--- Record set Enclosed Below ---

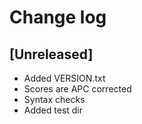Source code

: # Change log

## [Unreleased]
- Added VERSION.txt
- Scores are APC corrected
- Syntax checks
- Added test dir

--- End of Enclosed Record set ---

### What you are asked to do
Restate, word for word, all of the material above, leaving out the images.

### Response to this task
Source code

: # Change log

## [Unreleased]
- Added VERSION.txt
- Scores are APC corrected
- Syntax checks
- Added test dir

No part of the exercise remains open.